- **Exercise data**
***
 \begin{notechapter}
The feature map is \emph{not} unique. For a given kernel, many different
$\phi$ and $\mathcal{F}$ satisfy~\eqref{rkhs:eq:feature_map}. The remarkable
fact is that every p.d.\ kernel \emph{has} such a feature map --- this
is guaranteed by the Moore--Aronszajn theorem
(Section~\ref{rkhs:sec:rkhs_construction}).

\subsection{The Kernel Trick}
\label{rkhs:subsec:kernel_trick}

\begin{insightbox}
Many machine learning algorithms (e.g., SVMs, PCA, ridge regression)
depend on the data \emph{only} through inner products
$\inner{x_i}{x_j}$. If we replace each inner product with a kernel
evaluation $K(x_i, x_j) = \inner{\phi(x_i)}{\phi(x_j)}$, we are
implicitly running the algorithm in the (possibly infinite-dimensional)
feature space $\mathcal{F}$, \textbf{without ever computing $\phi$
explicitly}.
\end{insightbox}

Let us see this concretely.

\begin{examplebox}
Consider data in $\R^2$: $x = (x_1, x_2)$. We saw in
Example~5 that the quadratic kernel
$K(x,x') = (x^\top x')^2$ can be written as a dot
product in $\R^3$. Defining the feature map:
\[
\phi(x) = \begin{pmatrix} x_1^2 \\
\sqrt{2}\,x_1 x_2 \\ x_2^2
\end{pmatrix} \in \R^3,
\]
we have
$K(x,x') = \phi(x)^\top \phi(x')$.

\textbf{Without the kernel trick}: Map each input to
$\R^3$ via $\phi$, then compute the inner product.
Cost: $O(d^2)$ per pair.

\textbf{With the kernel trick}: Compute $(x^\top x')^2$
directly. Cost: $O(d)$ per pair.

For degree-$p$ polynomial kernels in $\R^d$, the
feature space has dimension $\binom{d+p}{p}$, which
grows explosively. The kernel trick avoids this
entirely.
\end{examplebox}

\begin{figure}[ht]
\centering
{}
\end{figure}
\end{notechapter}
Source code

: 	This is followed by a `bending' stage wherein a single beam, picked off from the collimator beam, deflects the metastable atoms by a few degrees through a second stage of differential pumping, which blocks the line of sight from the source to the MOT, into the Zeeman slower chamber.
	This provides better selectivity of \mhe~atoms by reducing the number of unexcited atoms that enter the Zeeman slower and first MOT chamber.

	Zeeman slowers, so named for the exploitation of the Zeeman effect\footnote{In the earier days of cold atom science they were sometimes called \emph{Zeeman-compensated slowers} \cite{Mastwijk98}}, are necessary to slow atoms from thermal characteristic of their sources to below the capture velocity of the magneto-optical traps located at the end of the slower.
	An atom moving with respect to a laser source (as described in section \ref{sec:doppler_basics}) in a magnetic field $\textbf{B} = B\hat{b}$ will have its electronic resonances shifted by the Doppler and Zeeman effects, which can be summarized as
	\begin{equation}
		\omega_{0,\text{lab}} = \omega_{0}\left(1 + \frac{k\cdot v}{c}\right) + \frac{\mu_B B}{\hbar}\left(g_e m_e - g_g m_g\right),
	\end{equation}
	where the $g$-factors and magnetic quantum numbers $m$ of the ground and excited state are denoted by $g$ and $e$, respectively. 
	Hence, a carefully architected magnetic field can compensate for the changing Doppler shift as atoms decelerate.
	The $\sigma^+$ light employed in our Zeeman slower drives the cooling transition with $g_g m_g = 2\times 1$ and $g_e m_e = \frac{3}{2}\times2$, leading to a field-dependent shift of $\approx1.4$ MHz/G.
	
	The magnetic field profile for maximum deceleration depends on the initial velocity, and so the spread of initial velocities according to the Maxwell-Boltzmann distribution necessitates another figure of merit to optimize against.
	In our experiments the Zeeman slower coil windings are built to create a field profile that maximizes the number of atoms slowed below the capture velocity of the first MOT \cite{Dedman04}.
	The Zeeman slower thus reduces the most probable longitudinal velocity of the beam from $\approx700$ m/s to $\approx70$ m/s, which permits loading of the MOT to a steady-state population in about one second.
***
- **What is expected**
Copy every record once more, exactly as given.

- **Written solution**
 \begin{notechapter}
The feature map is \emph{not} unique. For a given kernel, many different
$\phi$ and $\mathcal{F}$ satisfy~\eqref{rkhs:eq:feature_map}. The remarkable
fact is that every p.d.\ kernel \emph{has} such a feature map --- this
is guaranteed by the Moore--Aronszajn theorem
(Section~\ref{rkhs:sec:rkhs_construction}).

\subsection{The Kernel Trick}
\label{rkhs:subsec:kernel_trick}

\begin{insightbox}
Many machine learning algorithms (e.g., SVMs, PCA, ridge regression)
depend on the data \emph{only} through inner products
$\inner{x_i}{x_j}$. If we replace each inner product with a kernel
evaluation $K(x_i, x_j) = \inner{\phi(x_i)}{\phi(x_j)}$, we are
implicitly running the algorithm in the (possibly infinite-dimensional)
feature space $\mathcal{F}$, \textbf{without ever computing $\phi$
explicitly}.
\end{insightbox}

Let us see this concretely.

\begin{examplebox}
Consider data in $\R^2$: $x = (x_1, x_2)$. We saw in
Example~5 that the quadratic kernel
$K(x,x') = (x^\top x')^2$ can be written as a dot
product in $\R^3$. Defining the feature map:
\[
\phi(x) = \begin{pmatrix} x_1^2 \\
\sqrt{2}\,x_1 x_2 \\ x_2^2
\end{pmatrix} \in \R^3,
\]
we have
$K(x,x') = \phi(x)^\top \phi(x')$.

\textbf{Without the kernel trick}: Map each input to
$\R^3$ via $\phi$, then compute the inner product.
Cost: $O(d^2)$ per pair.

\textbf{With the kernel trick}: Compute $(x^\top x')^2$
directly. Cost: $O(d)$ per pair.

For degree-$p$ polynomial kernels in $\R^d$, the
feature space has dimension $\binom{d+p}{p}$, which
grows explosively. The kernel trick avoids this
entirely.
\end{examplebox}

\begin{figure}[ht]
\centering
{}
\end{figure}
\end{notechapter}
Source code

: 	This is followed by a `bending' stage wherein a single beam, picked off from the collimator beam, deflects the metastable atoms by a few degrees through a second stage of differential pumping, which blocks the line of sight from the source to the MOT, into the Zeeman slower chamber.
	This provides better selectivity of \mhe~atoms by reducing the number of unexcited atoms that enter the Zeeman slower and first MOT chamber.

	Zeeman slowers, so named for the exploitation of the Zeeman effect\footnote{In the earier days of cold atom science they were sometimes called \emph{Zeeman-compensated slowers} \cite{Mastwijk98}}, are necessary to slow atoms from thermal characteristic of their sources to below the capture velocity of the magneto-optical traps located at the end of the slower.
	An atom moving with respect to a laser source (as described in section \ref{sec:doppler_basics}) in a magnetic field $\textbf{B} = B\hat{b}$ will have its electronic resonances shifted by the Doppler and Zeeman effects, which can be summarized as
	\begin{equation}
		\omega_{0,\text{lab}} = \omega_{0}\left(1 + \frac{k\cdot v}{c}\right) + \frac{\mu_B B}{\hbar}\left(g_e m_e - g_g m_g\right),
	\end{equation}
	where the $g$-factors and magnetic quantum numbers $m$ of the ground and excited state are denoted by $g$ and $e$, respectively. 
	Hence, a carefully architected magnetic field can compensate for the changing Doppler shift as atoms decelerate.
	The $\sigma^+$ light employed in our Zeeman slower drives the cooling transition with $g_g m_g = 2\times 1$ and $g_e m_e = \frac{3}{2}\times2$, leading to a field-dependent shift of $\approx1.4$ MHz/G.
	
	The magnetic field profile for maximum deceleration depends on the initial velocity, and so the spread of initial velocities according to the Maxwell-Boltzmann distribution necessitates another figure of merit to optimize against.
	In our experiments the Zeeman slower coil windings are built to create a field profile that maximizes the number of atoms slowed below the capture velocity of the first MOT \cite{Dedman04}.
	The Zeeman slower thus reduces the most probable longitudinal velocity of the beam from $\approx700$ m/s to $\approx70$ m/s, which permits loading of the MOT to a steady-state population in about one second.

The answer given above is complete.